Quick start: Build a model using SPSS Modeler

You can create, train, and deploy models using SPSS Modeler. Read about SPSS Modeler, then watch a video and follow a tutorial that’s suitable for beginners and requires no coding.

Required service Watson Studio (which includes SPSS Modeler)

Your basic workflow includes these tasks:

Create a project. Projects are where you can collaborate with others to work with data.
Add an SPSS Modeler flow to the project.
Configure the nodes on the canvas, and run the flow.
Review the model details and save the model.
Deploy and test your model.

Read about SPSS Modeler

With SPSS Modeler flows, you can quickly develop predictive models using business expertise and deploy them into business operations to improve decision making.
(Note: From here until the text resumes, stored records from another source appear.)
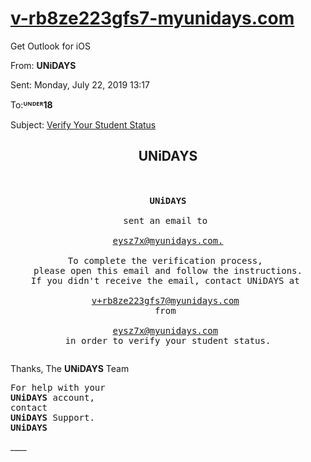 <html><body>
<h1>
<a href="maito:eysz7x@myunidays.com">v-rb8ze223gfs7-myunidays.com</a></h1>

Get Outlook for iOS
<p>From: 
<b>UNiDAYS</b> 
<no-reply@myunidays.com></p>
<p>Sent: Monday, July 22, 2019 13:17</p>
<p>To:<b>ᵁᴺᴰᴱᴿ18</b></p>
<p>Subject: 
<a href="https://www.myunidays.com/US/en-US/account/email-verify/complete-supporte">
Verify Your Student Status
</a>
</pre wrap>
<h2>
<p align="center">
UNiDAYS
</h2><pre wrap>
<p align="center">
<b>UNiDAYS
</b> 
sent an email to 
<a href="https://www.myunidays.com/US/en-US/account/email-verify/complete-supported&rl=&if=false&ts=1563772627673&cd%5BbuttonFeatures%5D=%7B%22classList%22:%22js-copy%20copy%20button%20quarternary%20js-copyEnabled%22,%22destination%22:%22https://www.myunidays.com/US/en-US/account/email-verify/complete-supported%23%22,%22id%22:%22%22,%22imageUrl%22:%22%22,%22innerText%22:%22Copy%22,%22numChildButtons%22:0,%22tag%22:%22button%22,%22name%22:%22%22,%22value%22:%22%22%7D&cd%5BbuttonText%5D=Copy&cd%5BformFeatures%5D=%5B%7B%22id%22:%22%22,%22name%22:%22%22,%22tag%22:%22input%22,%22inputType%22:%22text%22%7D%5D&cd%5BpageFeatures%5D=%7B%22title%22:%22Check%20your%20inbox%22%7D&cd%5Bparameters%5D=%5B%5D&sw=414&sh=736&udff%5Bem%5D=6c787271d7c6420c35bd1c181d1c85a6fbf9ba70ebd77064b11a63840ad2afc4&v=2.9.1&r=stable&ec=15&o=3086&fbp=fb.1.1563771430318.1192962117&it=1563771427701&coo=false&es=automatic&rqm=GET">
eysz7x@myunidays.com.
</a>
To complete the verification process, 
please open this email and follow the instructions.
If you didn't receive the email, contact UNiDAYS at 
<a href="mailto:v+rb8ze223gfs7@myunidays.com;">
v+rb8ze223gfs7@myunidays.com</a> 
from 
<a href="mailto:eysz7x@myunidays.com">
eysz7x@myunidays.com</a> 
in order to verify your student status.
</p></pre wrap>

Thanks, 
The 
<b>UNiDAYS</b> Team
<pre wrap>For help with your 
<b>UNiDAYS</b> account, 
contact 
<b>UNiDAYS</b> Support.
<b>UNiDAYS</b>
</pre wrap>
</body></html>
____
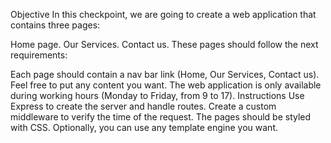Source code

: Objective
In this checkpoint, we are going to create a web application that contains three pages:

Home page.
Our Services.
Contact us.
These pages should follow the next requirements: 

Each page should contain a nav bar link (Home, Our Services, Contact us).
Feel free to put any content you want.
The web application is only available during working hours (Monday to Friday,  from 9 to 17).
Instructions
Use Express to create the server and handle routes.
Create a custom middleware to verify the time of the request.
The pages should be styled with CSS.
Optionally, you can use any template engine you want.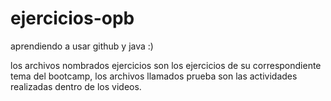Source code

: # ejercicios-opb
aprendiendo a usar github y java :)

los archivos nombrados ejercicios son los ejercicios de su correspondiente tema del bootcamp, los archivos llamados prueba son las actividades realizadas dentro de los videos.
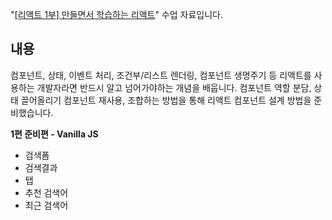 "[[리액트 1부] 만들면서 학습하는 리액트](https://inf.run/BBPuX)" 수업 자료입니다.

## 내용

컴포넌트, 상태, 이벤트 처리, 조건부/리스트 렌더링, 컴포넌트 생명주기 등 리액트를 사용하는 개발자라면 반드시 알고 넘어가야하는 개념을 배웁니다. 컴포넌트 역할 분담, 상태 끌어올리기 컴포넌트 재사용, 조합하는 방법을 통해 리액트 컴포넌트 설계 방법을 준비했습니다.

**1편 준비편 - Vanilla JS**
- 검색폼
- 검색결과
- 탭
- 추천 검색어
- 최근 검색어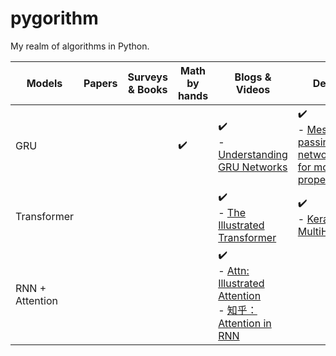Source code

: # pygorithm
My realm of algorithms in Python.


| Models          | Papers | Surveys & Books | Math by hands      | Blogs & Videos                                                                                                                                                                                             | Demo codes         | Raw codes                                                                                                                     | My implementations | Why invent this? | Where it is used?                                                                                 | Pros & Cons                                                         | V.S. others | More... |
| --------------- | ------ | --------------- | ------------------ | ---------------------------------------------------------------------------------------------------------------------------------------------------------------------------------------------------------- | ------------------ | ----------------------------------------------------------------------------------------------------------------------------- | ------------------ | ---------------- | ------------------------------------------------------------------------------------------------- | ------------------------------------------------------------------- | ----------- | ------- |
| GRU             |        |                 | :heavy_check_mark: | :heavy_check_mark:<br> - [Understanding GRU Networks](https://towardsdatascience.com/understanding-gru-networks-2ef37df6c9be)                                                                              | :heavy_check_mark: <br> - [Message-passing neural network (MPNN) for molecular property prediction](https://keras.io/examples/graph/mpnn-molecular-graphs/) | :heavy_check_mark: <br> - [Keras GRUCell](https://github.com/keras-team/keras/blob/v2.8.0/keras/layers/recurrent.py#L1718) |                    |                  | NLP: translation                                                                                  |                                                                     |             |         |
| Transformer     |        |                 |                    | :heavy_check_mark:<br> - [The Illustrated Transformer](http://jalammar.github.io/illustrated-transformer/)                                                                                                 | :heavy_check_mark:<br> - [Keras MultiHeadAttention](https://github.com/keras-team/keras/blob/v2.8.0/keras/layers/multi_head_attention.py#L123-L516)                   |                                                                                                                               |                    |                  | - **GNN ([Aggregation function of MPNN](https://keras.io/examples/graph/mpnn-molecular-graphs/))** ) |                                                                     |             |         |
| RNN + Attention |        |                 |                    | :heavy_check_mark:<br> - [Attn: Illustrated Attention](https://towardsdatascience.com/attn-illustrated-attention-5ec4ad276ee3#ba24) <br> - [知乎：Attention in RNN](https://zhuanlan.zhihu.com/p/42724582) |                    |                                                                                                                               |                    |                  | NLP: translation                                                                                  | <span style="color:green">- Considering previous time steps</span> |             |         |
Designed around the long-established SPSS Modeler client software and the industry-standard CRISP-DM model it uses, the flows interface supports the entire data mining process, from data to better business results.

SPSS Modeler offers a variety of modeling methods taken from machine learning, artificial intelligence, and statistics. The methods available on the node palette allow you to derive new information from your data and to develop predictive models. Each method has certain strengths and is best suited for particular types of problems.

Watch a video about creating a model using SPSS Modeler

Watch Video Watch this video to see how to create and run an SPSS Modeler flow to train a machine learning model.

Video disclaimer: Some minor steps and graphical elements in this video differ from your Cloud Pak for Data deployment. This video shows the Cloud Pak for Data as a Service user interface.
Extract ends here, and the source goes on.